▶ **Required action**
Exactly as they appear below, repeat the lines from the one with "Built using Gofiber and React" through the one with "to setup the". Drop every picture.

▶ **The data**
——————
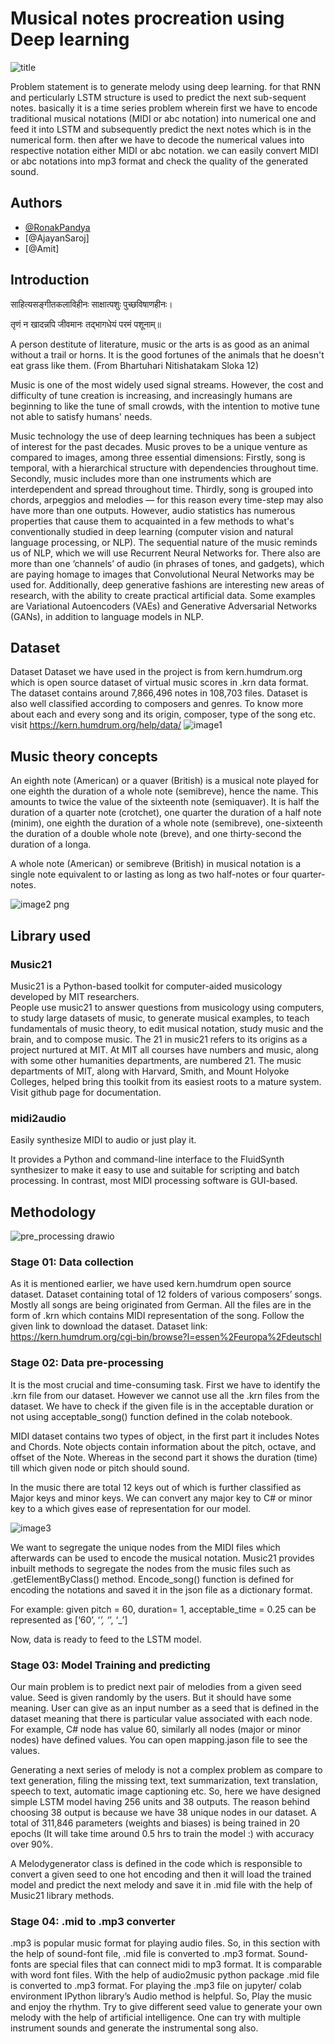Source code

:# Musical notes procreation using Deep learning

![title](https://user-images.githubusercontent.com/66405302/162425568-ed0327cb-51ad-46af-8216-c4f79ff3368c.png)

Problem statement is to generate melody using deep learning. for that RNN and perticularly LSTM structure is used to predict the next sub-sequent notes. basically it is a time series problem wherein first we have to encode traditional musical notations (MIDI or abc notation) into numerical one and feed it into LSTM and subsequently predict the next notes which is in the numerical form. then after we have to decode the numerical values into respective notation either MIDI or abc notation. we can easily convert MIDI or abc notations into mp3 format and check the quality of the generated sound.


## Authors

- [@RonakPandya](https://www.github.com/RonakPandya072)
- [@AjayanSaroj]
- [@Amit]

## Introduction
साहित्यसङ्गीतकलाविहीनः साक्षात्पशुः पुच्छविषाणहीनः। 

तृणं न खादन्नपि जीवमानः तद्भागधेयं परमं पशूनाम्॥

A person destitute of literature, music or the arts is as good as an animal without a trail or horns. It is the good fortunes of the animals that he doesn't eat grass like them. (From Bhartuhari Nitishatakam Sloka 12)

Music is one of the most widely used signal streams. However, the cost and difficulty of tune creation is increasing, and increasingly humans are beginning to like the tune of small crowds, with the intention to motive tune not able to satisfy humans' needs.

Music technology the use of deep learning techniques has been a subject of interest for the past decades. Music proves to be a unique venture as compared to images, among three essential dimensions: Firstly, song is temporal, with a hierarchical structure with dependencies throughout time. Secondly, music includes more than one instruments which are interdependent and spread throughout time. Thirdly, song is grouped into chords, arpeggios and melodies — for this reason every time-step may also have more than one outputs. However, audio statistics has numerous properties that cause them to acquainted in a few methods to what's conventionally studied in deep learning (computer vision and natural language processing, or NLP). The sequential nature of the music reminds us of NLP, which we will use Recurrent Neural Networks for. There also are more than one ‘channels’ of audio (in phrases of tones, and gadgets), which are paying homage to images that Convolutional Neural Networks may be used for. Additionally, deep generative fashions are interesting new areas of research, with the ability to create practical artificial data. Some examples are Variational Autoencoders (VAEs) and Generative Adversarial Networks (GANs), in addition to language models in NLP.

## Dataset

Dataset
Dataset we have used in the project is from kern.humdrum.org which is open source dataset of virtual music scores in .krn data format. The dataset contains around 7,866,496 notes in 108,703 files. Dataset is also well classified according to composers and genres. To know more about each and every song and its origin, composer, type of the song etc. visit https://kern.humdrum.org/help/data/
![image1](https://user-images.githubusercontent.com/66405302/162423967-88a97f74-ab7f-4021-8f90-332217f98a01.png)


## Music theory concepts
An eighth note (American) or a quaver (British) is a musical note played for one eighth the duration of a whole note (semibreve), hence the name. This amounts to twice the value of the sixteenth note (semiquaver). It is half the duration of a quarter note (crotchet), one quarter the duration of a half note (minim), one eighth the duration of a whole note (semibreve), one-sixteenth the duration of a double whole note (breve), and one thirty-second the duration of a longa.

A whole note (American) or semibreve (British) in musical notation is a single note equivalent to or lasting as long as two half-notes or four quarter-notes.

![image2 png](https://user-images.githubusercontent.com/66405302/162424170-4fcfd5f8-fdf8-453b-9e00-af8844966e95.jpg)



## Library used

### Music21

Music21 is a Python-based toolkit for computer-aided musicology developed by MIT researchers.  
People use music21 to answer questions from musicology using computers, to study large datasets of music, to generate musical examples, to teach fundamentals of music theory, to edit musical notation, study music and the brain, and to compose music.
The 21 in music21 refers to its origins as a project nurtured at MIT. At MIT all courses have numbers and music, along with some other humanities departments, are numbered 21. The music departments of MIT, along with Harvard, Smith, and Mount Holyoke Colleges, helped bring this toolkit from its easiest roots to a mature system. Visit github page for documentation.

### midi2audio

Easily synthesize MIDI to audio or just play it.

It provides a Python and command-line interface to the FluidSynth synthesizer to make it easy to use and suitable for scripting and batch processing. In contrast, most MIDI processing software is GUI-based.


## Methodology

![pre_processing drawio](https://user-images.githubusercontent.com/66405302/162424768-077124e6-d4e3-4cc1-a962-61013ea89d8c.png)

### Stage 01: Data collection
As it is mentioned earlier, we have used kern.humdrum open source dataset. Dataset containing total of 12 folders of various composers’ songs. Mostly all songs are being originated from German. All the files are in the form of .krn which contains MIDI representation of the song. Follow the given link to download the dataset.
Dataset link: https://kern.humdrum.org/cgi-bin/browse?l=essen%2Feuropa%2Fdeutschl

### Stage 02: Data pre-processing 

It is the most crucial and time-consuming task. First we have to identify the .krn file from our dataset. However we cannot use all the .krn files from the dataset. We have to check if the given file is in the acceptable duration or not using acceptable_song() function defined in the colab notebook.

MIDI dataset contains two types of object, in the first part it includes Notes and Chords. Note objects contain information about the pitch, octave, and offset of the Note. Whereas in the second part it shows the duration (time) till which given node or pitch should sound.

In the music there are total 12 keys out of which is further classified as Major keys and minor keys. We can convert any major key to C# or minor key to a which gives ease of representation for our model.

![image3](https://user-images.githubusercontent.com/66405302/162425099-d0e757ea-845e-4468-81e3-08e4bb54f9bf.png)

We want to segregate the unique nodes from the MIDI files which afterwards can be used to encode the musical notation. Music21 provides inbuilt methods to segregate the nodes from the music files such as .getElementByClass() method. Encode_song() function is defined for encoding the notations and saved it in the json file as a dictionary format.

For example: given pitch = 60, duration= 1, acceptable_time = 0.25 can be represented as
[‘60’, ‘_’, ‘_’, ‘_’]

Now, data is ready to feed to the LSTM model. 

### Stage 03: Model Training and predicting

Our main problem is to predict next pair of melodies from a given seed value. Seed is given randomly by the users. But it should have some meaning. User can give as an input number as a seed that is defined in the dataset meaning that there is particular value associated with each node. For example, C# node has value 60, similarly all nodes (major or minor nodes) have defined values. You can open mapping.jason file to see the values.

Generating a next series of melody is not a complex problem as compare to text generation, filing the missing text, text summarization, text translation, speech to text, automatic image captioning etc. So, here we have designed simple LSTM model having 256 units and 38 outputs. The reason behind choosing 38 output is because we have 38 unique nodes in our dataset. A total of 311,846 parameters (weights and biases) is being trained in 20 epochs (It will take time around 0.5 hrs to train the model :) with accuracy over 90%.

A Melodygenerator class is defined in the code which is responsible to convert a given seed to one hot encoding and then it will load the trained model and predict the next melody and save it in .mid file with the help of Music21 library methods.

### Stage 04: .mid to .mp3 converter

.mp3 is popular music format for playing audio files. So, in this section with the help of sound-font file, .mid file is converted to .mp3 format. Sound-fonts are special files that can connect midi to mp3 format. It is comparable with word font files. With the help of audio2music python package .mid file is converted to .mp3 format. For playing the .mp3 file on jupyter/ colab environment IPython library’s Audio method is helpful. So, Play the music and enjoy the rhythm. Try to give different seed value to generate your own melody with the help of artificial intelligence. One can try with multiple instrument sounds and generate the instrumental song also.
——————
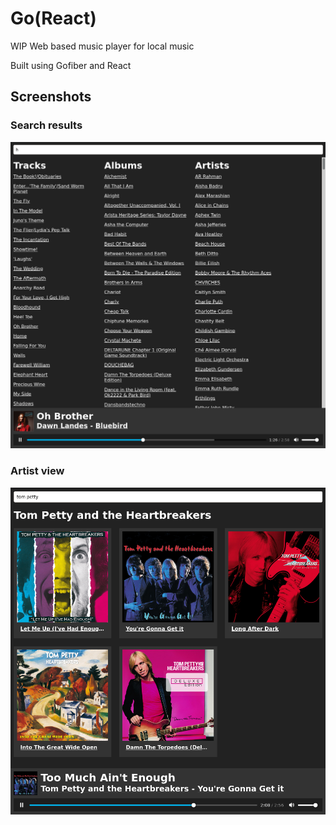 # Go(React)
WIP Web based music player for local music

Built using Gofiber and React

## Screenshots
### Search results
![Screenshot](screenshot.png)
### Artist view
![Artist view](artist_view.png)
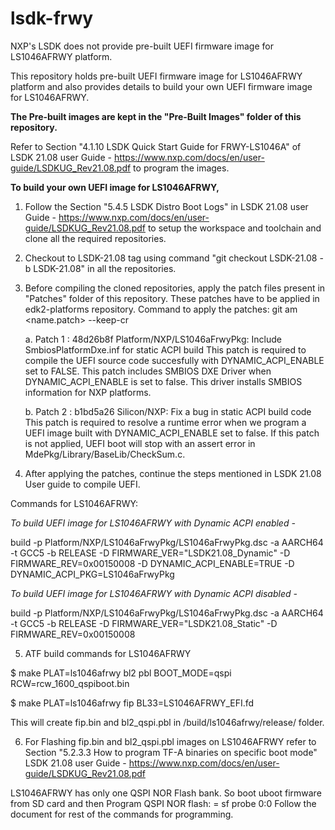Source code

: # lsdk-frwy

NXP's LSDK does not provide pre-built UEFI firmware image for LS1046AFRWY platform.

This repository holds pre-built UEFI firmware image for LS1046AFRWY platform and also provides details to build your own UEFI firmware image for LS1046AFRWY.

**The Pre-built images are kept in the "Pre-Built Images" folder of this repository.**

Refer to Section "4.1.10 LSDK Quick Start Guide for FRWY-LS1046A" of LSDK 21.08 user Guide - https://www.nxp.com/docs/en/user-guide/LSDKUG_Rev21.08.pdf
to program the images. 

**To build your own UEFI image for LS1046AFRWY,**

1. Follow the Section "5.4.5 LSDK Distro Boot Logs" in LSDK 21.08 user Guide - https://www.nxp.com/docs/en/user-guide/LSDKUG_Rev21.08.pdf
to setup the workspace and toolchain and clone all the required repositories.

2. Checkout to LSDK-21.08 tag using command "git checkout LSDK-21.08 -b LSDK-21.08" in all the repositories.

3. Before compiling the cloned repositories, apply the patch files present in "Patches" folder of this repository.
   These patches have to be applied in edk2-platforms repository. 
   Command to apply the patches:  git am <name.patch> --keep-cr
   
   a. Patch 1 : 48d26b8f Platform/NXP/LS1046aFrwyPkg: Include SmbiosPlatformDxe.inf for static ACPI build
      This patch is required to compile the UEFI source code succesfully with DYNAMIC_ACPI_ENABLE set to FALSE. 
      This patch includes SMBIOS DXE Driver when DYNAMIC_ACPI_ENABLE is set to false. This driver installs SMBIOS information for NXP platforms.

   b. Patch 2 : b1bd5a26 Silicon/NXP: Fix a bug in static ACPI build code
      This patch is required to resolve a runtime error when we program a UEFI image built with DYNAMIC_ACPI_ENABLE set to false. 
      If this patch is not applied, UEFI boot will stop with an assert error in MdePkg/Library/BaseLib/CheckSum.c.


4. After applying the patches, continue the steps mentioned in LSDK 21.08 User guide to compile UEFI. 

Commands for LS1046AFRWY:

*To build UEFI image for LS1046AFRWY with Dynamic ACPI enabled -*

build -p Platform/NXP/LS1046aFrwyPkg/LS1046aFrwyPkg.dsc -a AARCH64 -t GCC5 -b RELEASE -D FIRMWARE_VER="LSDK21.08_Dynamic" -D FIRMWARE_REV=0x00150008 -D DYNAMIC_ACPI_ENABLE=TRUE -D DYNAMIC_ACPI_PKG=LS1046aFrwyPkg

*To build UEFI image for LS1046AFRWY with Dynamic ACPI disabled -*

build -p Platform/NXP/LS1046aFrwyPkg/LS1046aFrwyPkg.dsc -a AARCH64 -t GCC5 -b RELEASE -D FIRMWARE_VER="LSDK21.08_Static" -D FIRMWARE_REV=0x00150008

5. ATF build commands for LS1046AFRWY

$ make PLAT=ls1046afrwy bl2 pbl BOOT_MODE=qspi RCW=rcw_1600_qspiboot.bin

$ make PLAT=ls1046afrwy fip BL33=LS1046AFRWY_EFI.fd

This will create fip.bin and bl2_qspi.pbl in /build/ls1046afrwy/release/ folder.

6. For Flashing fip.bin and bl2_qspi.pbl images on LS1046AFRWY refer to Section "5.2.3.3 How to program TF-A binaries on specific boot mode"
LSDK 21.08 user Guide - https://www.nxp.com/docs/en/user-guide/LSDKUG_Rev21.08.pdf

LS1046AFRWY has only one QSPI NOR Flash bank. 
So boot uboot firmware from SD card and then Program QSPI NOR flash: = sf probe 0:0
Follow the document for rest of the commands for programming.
——————
▶ **Completed exercise**
Built using Gofiber and React

## Screenshots
### Search results
![Screenshot](screenshot.png)
### Artist view
![Artist view](artist_view.png)
Source code

: # lsdk-frwy

NXP's LSDK does not provide pre-built UEFI firmware image for LS1046AFRWY platform.

This repository holds pre-built UEFI firmware image for LS1046AFRWY platform and also provides details to build your own UEFI firmware image for LS1046AFRWY.

**The Pre-built images are kept in the "Pre-Built Images" folder of this repository.**

Refer to Section "4.1.10 LSDK Quick Start Guide for FRWY-LS1046A" of LSDK 21.08 user Guide - https://www.nxp.com/docs/en/user-guide/LSDKUG_Rev21.08.pdf
to program the images. 

**To build your own UEFI image for LS1046AFRWY,**

1. Follow the Section "5.4.5 LSDK Distro Boot Logs" in LSDK 21.08 user Guide - https://www.nxp.com/docs/en/user-guide/LSDKUG_Rev21.08.pdf
to setup the workspace and toolchain and clone all the required repositories.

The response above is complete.